Computer scientists from Carnegie Mellon University have devised a framework for running large-scale computations for tasks such as social network or Web search analysis efficiently on a single personal computer.
The software could help developers working on many modern tasks: for example, designing a new recommendation engine using social network connections. In order to make effective recommendations—“your friends liked this movie, so here is another movie that you haven’t seen yet, but you will probably like”—the software has to be able to analyze the connections between the members of a social network. This type of task is called graph computation, and it is increasingly common. But working with large-scale data sets (such as online social networks) usually requires the processing horsepower of many computers clustered together, such as those offered by Amazon’s cloud-based EC2 service.
The new software, called GraphChi, exploits the capacious hard drives that are becoming ever more common in personal computers. A graph would normally be stored in temporary memory (RAM) for analysis.

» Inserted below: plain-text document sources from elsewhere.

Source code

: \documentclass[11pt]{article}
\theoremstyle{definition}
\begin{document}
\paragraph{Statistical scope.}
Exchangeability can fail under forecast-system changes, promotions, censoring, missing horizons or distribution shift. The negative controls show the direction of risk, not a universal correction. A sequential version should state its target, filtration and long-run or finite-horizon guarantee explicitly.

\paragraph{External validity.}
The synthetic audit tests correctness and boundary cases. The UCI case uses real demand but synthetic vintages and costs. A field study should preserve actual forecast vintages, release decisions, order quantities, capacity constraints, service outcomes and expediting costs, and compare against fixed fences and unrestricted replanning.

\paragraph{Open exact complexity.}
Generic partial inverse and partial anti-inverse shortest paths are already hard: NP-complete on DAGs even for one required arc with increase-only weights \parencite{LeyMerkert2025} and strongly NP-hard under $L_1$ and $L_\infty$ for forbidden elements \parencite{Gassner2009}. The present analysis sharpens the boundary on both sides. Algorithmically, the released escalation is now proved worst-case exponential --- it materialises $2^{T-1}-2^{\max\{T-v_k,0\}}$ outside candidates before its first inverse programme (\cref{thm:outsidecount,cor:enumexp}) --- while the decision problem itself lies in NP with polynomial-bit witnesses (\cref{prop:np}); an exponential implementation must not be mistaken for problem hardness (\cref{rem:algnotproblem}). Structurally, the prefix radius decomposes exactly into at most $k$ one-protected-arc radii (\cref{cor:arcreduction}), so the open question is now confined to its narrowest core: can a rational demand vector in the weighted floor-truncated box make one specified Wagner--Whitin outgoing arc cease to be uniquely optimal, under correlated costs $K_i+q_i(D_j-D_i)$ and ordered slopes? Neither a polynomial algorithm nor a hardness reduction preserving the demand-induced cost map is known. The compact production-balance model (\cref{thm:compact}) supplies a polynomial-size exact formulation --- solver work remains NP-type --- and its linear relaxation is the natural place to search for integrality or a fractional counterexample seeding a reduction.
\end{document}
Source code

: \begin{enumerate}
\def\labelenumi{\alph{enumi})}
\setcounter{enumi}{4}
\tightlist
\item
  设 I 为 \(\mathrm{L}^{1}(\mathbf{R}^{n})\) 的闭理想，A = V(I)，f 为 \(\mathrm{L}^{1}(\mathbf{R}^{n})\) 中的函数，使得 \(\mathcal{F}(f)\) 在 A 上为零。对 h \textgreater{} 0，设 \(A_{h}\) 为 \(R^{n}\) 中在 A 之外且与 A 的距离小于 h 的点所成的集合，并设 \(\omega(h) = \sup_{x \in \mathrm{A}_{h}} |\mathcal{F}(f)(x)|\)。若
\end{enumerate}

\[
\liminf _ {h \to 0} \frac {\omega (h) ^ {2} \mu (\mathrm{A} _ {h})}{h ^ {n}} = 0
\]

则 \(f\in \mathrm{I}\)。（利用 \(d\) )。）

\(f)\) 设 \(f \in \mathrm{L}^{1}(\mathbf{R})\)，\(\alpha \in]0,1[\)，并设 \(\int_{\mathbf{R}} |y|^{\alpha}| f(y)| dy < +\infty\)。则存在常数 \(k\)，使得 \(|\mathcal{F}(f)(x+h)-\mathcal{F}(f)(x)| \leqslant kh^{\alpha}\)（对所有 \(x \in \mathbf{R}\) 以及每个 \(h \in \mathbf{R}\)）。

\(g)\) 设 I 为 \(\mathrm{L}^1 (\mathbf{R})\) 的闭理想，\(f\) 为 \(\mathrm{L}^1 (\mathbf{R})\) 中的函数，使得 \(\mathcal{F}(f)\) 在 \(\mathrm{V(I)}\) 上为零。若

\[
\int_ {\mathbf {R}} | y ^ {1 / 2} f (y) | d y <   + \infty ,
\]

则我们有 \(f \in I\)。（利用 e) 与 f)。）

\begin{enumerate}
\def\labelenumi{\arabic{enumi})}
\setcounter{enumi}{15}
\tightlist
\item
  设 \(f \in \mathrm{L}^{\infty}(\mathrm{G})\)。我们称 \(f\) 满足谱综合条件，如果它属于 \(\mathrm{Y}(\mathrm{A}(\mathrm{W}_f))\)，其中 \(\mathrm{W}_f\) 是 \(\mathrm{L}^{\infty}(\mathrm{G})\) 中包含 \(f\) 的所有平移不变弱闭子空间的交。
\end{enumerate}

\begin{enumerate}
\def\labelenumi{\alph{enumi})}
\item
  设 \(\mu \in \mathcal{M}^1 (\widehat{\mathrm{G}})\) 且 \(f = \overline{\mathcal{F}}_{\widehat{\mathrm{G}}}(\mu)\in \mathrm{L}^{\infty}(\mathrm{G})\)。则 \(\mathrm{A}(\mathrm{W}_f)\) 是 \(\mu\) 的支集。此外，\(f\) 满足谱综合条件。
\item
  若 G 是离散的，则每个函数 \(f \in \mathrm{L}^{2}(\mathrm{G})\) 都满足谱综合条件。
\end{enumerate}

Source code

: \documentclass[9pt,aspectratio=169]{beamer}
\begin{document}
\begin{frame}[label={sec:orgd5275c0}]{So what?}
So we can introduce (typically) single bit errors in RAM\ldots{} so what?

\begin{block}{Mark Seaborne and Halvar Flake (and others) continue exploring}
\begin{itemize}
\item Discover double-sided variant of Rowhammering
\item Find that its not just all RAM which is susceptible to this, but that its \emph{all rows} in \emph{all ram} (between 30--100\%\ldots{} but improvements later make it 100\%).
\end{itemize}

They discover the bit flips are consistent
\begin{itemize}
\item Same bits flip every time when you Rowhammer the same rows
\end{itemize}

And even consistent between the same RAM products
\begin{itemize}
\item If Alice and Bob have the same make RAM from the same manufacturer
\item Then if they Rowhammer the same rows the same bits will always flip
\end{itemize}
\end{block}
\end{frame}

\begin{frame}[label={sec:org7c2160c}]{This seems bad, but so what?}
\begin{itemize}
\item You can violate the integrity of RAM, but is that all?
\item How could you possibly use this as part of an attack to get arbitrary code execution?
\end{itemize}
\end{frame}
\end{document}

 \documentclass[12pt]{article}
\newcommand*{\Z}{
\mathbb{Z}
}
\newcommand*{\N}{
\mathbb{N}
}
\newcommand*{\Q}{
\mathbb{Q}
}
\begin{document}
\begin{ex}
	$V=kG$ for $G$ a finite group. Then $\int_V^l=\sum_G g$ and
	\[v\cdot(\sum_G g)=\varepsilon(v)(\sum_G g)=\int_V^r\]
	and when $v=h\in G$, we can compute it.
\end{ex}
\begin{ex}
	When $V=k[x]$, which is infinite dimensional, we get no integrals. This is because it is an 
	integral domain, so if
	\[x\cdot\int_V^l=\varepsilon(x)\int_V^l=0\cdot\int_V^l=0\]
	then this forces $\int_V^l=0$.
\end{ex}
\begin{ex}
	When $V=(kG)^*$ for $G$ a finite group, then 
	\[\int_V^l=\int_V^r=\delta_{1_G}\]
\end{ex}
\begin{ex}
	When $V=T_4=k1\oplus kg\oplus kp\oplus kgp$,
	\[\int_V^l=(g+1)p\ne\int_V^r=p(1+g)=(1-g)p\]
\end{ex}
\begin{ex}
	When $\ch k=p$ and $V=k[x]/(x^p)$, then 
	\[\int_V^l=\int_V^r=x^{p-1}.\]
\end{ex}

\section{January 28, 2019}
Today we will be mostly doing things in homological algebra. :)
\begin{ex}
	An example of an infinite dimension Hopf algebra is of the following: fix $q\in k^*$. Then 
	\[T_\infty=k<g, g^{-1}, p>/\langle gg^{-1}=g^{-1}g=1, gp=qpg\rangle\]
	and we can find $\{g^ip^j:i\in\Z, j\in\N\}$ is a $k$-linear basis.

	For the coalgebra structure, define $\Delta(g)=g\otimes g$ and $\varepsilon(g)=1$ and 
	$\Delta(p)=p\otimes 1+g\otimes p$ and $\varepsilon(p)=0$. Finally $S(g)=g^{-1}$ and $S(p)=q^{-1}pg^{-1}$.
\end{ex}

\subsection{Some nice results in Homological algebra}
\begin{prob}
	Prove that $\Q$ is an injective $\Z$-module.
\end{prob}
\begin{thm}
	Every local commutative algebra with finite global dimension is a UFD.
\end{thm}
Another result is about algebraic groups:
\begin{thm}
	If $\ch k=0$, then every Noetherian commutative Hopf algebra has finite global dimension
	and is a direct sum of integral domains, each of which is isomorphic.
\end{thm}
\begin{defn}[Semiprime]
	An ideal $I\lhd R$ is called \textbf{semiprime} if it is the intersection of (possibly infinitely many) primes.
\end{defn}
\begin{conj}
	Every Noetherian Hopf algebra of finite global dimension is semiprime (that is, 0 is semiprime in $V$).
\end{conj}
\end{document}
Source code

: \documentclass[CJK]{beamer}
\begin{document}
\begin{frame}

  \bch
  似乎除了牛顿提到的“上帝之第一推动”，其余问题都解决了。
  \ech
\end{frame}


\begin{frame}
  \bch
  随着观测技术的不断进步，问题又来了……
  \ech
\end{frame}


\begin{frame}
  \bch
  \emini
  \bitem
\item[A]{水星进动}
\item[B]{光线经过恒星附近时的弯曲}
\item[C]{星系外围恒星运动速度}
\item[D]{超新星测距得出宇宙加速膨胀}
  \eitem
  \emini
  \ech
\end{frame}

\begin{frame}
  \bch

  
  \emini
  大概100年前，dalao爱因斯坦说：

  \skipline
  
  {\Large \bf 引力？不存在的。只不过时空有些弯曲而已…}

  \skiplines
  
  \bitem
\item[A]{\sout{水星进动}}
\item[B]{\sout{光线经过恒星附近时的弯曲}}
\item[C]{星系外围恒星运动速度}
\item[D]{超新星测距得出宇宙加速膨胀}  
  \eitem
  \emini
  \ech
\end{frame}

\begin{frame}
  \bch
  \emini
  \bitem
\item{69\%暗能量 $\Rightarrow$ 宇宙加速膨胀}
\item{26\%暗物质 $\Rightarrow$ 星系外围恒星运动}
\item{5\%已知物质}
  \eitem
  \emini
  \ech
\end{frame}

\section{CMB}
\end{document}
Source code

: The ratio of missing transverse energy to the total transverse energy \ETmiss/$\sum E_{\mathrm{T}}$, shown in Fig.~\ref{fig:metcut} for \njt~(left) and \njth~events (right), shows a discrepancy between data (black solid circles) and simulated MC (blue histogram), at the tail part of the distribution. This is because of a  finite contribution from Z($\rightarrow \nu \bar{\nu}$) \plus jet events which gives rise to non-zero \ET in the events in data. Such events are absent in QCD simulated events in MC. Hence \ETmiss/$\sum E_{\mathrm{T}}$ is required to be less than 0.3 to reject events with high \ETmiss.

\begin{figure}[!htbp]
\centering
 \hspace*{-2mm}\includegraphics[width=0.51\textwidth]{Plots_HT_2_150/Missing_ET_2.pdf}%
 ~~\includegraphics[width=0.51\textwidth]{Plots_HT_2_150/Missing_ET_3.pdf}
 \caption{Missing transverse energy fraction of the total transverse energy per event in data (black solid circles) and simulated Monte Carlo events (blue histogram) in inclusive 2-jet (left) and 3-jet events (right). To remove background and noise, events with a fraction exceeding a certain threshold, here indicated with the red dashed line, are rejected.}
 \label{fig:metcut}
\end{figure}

With GraphChi, the hard drive performs this task instead.
“PCs don’t have enough RAM to hold an entire Web graph, but they do have hard drives, which can hold a lot of information,” says Carlos Guestrin, codirector of Carnegie Mellon’s Select Lab, where GraphChi was developed. But hard drives are slow compared to RAM for reading and writing data, which tends to slow down computation. So Guestrin’s student Aapo Kyrola designed a faster, less random method of accessing the hard drive.
According to Guestrin, a Mac Mini running GraphChi can analyze Twitter’s social graph from 2010—which contains 40 million users and 1.2 billion connections—in 59 minutes. “The previous published result on this problem took 400 minutes using a cluster of about 1,000 computers,” Guestrin says.
As technology gets more networked, and data sets get larger, graph computation is becoming more and more relevant in many domains, says David A. Bader, a graph computation expert at Georgia Tech. “Trying to understand how the human brain works or trying to make sense of medical patient records involve graph computing,” he says.
Graph analysis also drives the development of new web products, says Jeremy Kepner, a researcher at MIT. “Document search, ad placement, route planning, travel reservations, and cyber security all rely on graph analysis,” he says. “Enabling web developers to construct these analyses on their desktop computers catalyzes these industries and accelerates product development.”
Guestrin adds that GraphChi can handle “streaming graphs,” which more accurately model large networks by showing how relationships change over time. Bader and others at Georgia Tech have created a graph computation framework, called Stinger, that’s optimized for supercomputers working with massive streaming graphs.
“The scales of these problems will obviously keep growing,” says Guestrin. But he says GraphChi is capable of effectively handling many large-scale graph-computing problems without resorting to cloud-based solutions or supercomputers.
“A researcher in computational biology could do large-scale computations on their PC; a developer working on a data-center algorithm can test it on their laptop before pushing it to the cloud,” Guestrin says. “Big data is everywhere now, but some big data isn’t as big as it once was, relatively speaking. Tools like GraphChi will let many companies and startups solve all their graph-computing needs on a single machine. It’s cost effective, and it drives innovation, too.”